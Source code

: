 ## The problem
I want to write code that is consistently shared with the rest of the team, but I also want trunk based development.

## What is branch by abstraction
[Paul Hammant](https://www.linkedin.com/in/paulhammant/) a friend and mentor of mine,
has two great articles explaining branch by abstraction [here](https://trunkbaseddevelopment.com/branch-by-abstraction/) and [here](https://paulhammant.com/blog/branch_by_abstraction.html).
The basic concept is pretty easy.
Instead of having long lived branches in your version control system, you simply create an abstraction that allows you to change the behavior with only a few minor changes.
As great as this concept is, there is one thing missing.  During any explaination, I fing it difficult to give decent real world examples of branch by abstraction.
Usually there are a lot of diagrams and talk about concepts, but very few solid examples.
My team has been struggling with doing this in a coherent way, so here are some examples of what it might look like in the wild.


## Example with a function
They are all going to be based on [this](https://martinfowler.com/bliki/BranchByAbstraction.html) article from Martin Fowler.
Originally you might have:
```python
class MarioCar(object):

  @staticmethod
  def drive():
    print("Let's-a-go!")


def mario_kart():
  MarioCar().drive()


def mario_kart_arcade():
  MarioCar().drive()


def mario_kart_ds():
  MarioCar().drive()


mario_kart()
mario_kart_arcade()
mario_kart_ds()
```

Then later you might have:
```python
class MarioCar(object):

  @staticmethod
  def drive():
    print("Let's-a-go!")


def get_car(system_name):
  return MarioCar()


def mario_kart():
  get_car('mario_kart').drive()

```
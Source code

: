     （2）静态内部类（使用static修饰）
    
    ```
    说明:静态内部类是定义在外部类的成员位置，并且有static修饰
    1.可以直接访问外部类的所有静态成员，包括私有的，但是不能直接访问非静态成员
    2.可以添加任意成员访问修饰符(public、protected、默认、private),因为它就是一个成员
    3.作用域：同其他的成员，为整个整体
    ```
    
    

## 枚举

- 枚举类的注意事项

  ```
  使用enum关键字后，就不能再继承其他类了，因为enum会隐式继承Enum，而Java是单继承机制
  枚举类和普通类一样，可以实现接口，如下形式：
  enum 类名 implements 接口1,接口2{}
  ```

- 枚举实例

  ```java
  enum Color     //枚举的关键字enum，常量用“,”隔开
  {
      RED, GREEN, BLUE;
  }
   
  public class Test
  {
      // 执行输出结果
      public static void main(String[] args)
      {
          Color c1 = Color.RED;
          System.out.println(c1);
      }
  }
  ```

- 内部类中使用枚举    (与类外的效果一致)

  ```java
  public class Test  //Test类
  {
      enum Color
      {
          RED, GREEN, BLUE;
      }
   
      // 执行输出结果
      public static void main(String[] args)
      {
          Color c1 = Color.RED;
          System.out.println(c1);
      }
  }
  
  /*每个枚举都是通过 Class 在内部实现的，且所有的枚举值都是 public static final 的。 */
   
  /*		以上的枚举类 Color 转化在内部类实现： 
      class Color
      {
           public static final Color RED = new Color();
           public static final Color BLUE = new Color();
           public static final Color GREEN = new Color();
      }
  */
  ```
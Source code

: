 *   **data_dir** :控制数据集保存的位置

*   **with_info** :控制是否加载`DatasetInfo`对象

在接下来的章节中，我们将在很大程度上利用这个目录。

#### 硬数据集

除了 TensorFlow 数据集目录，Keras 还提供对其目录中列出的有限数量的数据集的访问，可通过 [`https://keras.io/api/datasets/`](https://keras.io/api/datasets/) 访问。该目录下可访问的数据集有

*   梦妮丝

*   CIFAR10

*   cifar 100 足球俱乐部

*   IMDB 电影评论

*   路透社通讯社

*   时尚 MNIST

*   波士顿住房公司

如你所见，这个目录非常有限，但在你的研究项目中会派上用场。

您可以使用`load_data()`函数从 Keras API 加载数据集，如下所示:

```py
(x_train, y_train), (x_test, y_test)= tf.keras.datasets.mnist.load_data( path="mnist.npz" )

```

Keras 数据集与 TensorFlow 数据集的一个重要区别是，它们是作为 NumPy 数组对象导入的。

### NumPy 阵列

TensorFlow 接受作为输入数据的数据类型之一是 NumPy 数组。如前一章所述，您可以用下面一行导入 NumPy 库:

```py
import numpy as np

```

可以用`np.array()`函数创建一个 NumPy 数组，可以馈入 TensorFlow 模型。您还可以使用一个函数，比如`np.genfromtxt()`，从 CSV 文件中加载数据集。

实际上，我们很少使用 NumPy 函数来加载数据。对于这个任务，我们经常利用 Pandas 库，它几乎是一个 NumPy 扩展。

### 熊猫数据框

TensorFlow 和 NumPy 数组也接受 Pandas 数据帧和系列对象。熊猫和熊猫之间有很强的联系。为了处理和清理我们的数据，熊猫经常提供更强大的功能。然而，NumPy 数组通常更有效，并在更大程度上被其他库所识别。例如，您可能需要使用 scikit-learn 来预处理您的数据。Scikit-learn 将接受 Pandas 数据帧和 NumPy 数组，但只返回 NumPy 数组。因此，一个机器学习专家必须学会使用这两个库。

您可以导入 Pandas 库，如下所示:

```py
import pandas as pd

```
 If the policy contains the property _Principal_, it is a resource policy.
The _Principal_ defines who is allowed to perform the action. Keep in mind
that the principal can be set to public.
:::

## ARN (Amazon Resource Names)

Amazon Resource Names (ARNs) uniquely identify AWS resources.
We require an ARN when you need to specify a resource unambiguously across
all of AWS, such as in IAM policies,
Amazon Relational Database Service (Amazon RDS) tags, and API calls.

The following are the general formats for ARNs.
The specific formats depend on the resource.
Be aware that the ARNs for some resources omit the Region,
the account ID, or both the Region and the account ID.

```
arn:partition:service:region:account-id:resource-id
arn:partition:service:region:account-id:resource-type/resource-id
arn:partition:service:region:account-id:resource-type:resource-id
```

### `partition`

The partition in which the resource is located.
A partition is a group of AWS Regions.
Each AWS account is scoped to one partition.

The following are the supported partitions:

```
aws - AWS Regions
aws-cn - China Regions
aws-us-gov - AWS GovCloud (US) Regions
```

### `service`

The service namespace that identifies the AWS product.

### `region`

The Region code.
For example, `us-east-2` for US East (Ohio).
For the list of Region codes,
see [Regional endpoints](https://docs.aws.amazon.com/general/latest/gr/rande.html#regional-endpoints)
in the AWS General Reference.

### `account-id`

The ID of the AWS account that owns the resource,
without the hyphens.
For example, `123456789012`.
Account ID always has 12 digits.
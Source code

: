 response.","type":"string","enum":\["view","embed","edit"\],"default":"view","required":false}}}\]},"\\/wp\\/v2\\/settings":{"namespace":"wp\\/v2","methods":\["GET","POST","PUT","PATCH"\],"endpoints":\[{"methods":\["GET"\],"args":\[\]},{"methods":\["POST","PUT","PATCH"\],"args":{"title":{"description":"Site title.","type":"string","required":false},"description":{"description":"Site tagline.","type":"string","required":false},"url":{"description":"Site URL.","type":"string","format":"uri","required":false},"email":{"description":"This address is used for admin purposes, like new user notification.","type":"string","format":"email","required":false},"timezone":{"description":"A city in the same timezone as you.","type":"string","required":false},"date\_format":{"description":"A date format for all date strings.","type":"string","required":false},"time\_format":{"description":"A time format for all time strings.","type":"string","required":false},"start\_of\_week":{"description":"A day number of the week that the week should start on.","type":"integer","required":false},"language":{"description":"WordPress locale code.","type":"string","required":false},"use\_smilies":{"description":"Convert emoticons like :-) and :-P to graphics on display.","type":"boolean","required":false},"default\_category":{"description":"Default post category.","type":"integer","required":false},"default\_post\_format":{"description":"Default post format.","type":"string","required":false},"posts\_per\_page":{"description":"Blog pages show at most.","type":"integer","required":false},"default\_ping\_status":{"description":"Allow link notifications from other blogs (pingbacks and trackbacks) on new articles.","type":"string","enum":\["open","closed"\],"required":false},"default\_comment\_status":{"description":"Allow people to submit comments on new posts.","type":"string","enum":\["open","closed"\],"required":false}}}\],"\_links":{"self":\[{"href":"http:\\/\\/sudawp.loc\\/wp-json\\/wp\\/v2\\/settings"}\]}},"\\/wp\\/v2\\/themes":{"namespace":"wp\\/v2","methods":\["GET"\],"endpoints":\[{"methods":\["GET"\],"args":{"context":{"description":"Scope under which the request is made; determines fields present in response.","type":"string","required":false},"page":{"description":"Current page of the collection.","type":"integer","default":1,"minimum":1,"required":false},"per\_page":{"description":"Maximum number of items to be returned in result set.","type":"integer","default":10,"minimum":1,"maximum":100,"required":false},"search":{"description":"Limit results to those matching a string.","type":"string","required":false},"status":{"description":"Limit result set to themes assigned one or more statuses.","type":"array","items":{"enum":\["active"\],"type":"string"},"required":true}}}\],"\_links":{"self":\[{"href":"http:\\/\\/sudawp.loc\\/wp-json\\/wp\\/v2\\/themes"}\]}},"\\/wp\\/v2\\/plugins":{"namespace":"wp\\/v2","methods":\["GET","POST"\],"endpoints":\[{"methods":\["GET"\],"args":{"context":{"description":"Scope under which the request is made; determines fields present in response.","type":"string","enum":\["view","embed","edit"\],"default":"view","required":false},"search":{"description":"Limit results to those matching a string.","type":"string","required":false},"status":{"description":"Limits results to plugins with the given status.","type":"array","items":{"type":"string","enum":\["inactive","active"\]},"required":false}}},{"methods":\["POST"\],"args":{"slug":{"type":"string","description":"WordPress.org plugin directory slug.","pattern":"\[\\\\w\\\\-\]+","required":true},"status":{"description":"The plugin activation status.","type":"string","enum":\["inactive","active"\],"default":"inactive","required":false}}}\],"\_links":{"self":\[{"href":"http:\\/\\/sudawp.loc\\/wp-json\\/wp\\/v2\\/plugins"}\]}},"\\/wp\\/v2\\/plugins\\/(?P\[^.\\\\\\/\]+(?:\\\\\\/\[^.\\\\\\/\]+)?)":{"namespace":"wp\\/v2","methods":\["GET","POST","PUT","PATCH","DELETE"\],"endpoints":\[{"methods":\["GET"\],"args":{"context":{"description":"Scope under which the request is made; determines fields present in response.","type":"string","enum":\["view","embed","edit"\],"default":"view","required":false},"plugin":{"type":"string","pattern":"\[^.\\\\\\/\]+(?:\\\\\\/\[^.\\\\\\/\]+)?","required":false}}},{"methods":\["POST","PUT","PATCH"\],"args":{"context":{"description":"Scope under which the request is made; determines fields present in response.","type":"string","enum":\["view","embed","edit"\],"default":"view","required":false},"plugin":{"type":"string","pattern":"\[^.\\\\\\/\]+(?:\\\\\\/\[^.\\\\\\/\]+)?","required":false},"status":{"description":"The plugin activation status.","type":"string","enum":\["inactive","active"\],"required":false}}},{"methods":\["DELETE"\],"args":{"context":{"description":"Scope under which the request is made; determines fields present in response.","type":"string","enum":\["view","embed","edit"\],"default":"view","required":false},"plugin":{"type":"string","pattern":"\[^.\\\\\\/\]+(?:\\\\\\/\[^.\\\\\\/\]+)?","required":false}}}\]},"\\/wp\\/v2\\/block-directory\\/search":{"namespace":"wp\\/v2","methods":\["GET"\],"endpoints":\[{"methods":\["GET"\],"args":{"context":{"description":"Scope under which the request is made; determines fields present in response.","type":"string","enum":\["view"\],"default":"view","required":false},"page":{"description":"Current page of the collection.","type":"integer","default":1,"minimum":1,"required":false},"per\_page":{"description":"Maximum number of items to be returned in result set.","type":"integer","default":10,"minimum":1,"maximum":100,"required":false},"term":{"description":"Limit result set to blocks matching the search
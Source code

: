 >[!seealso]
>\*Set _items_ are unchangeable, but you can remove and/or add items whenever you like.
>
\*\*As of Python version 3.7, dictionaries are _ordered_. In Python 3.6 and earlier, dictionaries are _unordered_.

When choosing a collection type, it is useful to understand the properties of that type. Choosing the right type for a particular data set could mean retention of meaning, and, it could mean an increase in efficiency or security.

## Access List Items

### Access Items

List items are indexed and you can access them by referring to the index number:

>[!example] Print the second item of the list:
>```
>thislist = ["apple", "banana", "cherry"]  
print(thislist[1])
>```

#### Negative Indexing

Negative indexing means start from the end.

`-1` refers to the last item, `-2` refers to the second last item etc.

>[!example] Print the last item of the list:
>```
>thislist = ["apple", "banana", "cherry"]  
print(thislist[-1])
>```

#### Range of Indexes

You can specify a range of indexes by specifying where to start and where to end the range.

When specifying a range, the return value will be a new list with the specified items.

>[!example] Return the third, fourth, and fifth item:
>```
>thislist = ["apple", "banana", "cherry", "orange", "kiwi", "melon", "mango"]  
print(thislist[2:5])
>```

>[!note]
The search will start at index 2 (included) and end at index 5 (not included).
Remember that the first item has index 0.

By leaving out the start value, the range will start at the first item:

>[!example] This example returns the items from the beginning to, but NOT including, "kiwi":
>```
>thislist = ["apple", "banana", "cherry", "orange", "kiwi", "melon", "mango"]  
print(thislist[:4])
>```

───

• _Description of the task_:
Return only the stretch of the material above from the line holding "If the policy" through the line holding "The partition in", copied exactly.

• _Solution_:
 If the policy contains the property _Principal_, it is a resource policy.
The _Principal_ defines who is allowed to perform the action. Keep in mind
that the principal can be set to public.
:::

## ARN (Amazon Resource Names)

Amazon Resource Names (ARNs) uniquely identify AWS resources.
We require an ARN when you need to specify a resource unambiguously across
all of AWS, such as in IAM policies,
Amazon Relational Database Service (Amazon RDS) tags, and API calls.

The following are the general formats for ARNs.
The specific formats depend on the resource.
Be aware that the ARNs for some resources omit the Region,
the account ID, or both the Region and the account ID.

```
arn:partition:service:region:account-id:resource-id
arn:partition:service:region:account-id:resource-type/resource-id
arn:partition:service:region:account-id:resource-type:resource-id
```

### `partition`

The partition in which the resource is located.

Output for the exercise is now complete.